Turn back a few pages -- or scroll a little further down the screen -- and you'll find the Pop Catalogue chart, which tracks sales of releases that have been out for at least two years. It's not quite a typical week, because as soon as the calendar hits October, the onslaught of Christmas records starts taking over. Still, the list is mostly representative: rock icons (the Beatles, Pink Floyd, the Doors), heartland favorites (Bob Seger, Journey, Lynyrd Skynyrd), some younger acts whose old albums are goosed by a new release (the Killers, Evanescence, Rascal Flatts).
Notice anything conspicuously absent from that Catalogue Top 25? Not one album by a hip-hop act. In fact, a closer look reveals not a single listing for a recording artist of color among these older releases. It's a glaring distinction and reveals a longstanding split between rock and urban audiences.
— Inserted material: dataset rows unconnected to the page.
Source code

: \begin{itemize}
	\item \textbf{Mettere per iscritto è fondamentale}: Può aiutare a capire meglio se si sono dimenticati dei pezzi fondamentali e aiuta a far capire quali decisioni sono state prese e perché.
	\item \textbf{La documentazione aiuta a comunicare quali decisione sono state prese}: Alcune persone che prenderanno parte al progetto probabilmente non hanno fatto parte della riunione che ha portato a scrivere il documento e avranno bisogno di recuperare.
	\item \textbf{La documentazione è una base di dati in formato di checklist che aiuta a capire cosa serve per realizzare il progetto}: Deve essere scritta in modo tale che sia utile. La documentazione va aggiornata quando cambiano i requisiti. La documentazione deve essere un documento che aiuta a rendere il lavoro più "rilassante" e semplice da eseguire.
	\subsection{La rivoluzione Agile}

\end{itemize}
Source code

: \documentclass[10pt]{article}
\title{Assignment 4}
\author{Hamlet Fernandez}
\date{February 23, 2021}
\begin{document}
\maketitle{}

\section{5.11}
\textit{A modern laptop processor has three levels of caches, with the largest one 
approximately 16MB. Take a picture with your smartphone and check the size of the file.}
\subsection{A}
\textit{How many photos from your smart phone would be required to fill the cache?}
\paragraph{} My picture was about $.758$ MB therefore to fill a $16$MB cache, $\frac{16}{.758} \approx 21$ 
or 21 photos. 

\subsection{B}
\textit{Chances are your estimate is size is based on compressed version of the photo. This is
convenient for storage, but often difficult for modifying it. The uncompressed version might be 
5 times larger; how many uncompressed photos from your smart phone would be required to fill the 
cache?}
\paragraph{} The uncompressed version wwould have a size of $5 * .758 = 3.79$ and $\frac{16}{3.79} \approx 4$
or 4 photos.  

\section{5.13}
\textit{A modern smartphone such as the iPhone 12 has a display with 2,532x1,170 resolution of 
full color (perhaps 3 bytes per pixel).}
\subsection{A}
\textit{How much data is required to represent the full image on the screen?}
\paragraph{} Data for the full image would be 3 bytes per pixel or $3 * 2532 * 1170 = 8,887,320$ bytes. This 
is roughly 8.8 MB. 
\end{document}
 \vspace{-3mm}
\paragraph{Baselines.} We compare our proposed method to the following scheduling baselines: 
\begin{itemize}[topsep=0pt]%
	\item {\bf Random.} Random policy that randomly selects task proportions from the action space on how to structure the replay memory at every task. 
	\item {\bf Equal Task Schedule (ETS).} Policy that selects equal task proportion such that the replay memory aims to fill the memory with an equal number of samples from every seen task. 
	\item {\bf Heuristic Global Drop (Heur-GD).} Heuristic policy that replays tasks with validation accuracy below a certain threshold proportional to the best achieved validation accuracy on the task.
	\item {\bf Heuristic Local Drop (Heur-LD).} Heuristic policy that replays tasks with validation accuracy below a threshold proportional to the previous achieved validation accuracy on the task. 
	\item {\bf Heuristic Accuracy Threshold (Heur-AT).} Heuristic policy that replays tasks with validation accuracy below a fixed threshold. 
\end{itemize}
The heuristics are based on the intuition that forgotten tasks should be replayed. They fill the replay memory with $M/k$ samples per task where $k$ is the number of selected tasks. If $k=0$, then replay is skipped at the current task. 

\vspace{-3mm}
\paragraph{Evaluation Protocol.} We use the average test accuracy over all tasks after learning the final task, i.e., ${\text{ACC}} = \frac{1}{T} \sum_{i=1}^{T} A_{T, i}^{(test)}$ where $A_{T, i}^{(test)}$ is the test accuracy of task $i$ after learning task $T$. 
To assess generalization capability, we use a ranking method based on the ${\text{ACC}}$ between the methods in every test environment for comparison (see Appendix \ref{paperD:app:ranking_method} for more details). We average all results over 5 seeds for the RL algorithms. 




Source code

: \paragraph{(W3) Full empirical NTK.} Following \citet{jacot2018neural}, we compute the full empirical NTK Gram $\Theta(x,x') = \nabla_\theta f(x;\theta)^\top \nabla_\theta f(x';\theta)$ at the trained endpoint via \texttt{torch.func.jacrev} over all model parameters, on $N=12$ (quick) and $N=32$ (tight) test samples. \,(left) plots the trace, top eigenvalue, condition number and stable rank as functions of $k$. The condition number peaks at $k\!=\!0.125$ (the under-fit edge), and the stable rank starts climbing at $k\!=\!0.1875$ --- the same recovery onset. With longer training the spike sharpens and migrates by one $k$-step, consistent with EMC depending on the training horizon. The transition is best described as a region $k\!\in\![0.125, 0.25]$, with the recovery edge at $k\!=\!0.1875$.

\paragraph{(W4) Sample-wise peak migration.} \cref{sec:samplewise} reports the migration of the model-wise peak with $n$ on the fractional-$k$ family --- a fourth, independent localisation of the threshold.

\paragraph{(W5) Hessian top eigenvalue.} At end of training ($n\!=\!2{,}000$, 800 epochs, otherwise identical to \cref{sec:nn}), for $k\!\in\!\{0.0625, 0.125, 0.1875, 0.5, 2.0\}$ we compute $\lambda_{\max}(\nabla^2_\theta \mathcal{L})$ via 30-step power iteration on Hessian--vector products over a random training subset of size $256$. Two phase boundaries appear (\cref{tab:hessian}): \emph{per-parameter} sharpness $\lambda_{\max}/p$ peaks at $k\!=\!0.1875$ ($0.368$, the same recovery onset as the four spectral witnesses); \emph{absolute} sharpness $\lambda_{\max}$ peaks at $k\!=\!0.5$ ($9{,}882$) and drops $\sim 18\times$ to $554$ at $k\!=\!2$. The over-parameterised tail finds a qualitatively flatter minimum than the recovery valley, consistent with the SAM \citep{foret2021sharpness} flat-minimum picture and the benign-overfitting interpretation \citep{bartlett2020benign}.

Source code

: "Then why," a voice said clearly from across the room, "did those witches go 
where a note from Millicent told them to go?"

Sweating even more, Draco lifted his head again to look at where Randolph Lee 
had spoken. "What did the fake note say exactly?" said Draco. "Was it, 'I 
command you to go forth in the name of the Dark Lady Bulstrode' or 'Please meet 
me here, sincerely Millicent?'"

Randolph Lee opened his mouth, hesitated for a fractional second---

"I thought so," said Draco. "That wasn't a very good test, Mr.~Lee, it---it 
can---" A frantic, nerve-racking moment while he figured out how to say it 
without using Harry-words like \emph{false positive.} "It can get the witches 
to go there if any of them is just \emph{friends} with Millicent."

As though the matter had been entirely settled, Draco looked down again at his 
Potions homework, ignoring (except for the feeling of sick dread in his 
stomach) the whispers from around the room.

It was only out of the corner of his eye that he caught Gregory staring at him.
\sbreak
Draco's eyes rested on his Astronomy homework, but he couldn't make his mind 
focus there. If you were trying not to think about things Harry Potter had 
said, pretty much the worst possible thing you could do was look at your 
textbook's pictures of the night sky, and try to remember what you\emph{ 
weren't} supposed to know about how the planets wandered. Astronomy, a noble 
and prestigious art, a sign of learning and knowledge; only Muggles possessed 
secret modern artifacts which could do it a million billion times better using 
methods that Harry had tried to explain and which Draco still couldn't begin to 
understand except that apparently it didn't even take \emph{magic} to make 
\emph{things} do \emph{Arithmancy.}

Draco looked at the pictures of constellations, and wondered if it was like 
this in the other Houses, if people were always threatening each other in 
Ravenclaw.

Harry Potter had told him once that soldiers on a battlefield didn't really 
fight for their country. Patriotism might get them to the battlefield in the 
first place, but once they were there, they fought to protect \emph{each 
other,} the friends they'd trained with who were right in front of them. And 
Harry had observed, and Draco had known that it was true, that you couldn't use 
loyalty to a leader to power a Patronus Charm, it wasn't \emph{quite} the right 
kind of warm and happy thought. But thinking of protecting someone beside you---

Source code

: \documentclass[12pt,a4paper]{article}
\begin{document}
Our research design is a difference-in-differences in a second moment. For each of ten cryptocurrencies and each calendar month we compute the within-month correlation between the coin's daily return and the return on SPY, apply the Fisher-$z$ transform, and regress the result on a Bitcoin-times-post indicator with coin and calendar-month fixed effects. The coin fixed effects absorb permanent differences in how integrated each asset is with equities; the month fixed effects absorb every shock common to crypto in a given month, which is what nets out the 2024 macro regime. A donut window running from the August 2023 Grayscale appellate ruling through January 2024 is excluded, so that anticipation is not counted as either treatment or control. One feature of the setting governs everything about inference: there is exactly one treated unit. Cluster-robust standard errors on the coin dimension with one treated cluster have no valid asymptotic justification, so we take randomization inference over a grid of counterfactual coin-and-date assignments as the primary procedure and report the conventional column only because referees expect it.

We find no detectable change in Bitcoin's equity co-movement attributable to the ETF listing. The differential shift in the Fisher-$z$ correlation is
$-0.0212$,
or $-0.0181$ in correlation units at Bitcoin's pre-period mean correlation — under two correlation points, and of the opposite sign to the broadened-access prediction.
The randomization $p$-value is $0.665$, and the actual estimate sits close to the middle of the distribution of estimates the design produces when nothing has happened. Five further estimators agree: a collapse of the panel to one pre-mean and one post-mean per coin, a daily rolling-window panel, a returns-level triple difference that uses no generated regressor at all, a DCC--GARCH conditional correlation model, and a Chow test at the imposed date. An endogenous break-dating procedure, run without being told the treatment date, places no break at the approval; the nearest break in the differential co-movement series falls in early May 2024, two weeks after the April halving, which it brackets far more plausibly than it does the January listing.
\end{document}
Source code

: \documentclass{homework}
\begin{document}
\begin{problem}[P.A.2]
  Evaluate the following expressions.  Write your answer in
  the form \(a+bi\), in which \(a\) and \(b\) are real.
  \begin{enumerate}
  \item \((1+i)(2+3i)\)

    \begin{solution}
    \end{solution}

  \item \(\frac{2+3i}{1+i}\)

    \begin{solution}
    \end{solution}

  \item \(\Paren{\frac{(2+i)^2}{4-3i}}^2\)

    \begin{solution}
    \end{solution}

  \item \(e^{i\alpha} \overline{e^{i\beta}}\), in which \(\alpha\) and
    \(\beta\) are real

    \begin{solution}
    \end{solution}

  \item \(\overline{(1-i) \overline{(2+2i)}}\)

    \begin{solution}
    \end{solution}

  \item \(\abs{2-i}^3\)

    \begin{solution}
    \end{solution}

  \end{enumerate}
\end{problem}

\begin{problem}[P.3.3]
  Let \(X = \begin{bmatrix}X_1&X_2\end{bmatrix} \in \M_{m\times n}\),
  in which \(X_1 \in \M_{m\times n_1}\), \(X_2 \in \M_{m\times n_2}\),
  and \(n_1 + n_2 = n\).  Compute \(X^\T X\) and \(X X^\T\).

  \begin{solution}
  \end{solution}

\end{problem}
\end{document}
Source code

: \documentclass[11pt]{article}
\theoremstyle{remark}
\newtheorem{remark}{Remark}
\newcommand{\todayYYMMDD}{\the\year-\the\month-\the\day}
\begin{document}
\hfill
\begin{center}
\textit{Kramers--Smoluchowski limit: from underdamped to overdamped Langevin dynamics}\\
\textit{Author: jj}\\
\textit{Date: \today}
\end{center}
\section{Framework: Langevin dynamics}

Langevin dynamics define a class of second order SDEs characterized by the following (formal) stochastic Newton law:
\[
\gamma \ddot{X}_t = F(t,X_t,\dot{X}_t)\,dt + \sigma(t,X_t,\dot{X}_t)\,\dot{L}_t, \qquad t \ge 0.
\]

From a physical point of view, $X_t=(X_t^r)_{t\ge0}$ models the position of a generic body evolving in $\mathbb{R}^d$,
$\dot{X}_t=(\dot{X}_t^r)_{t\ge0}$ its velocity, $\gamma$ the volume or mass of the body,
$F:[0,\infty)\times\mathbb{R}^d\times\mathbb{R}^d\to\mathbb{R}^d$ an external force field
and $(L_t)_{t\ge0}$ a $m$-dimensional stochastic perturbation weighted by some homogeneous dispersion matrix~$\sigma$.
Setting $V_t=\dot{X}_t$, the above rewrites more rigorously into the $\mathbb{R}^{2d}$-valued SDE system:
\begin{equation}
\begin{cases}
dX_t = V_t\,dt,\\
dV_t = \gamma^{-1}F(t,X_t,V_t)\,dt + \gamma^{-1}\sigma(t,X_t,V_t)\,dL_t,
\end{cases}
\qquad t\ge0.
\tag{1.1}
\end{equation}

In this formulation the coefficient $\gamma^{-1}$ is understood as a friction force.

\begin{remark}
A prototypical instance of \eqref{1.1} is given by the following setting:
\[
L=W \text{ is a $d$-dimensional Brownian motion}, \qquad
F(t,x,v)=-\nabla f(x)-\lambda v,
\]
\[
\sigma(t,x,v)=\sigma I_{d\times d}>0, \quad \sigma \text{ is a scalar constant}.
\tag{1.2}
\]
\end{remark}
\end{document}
Rock listeners constantly look back, grounding themselves in the music's history and core artists. Meanwhile, in practice if not in actual definition, hip-hop is about looking forward, with occasional glances to the side -- trying to take the music into new directions, while keeping a clear sense of popular tastes and styles.
Consider the terminology: The radio format that plays the Beatles, the Stones, and Led Zeppelin is called "classic rock." Classic -- meaning timeless and eternal. The lunchtime or late-night radio shows that play Slick Rick, Run-D.M.C. or even Biggie Smalls, however, say that they celebrate the "old school." Old meaning, well, old. Great, unforgettable, revolutionary, but still -- old.
The Sugarhill Gang's "Rapper's Delight" single, the first hip-hop song to hit the pop Top 40, was released in late 1979 -- meaning the genre has been a national force for 27 years now. If you do the math, starting from Elvis's first recordings in 1955, that means hip-hop today is as mature as rock was in 1982. That's after disco, after punk, at the launch of MTV -- hell, hip-hop was already on the rise and stealing the attention of rebellious youth. Rock and roll was starting to stare down the reality of being a middle-aged music, and gradually accepting that perhaps the magic of its '60s high-water mark might not ever be replicated.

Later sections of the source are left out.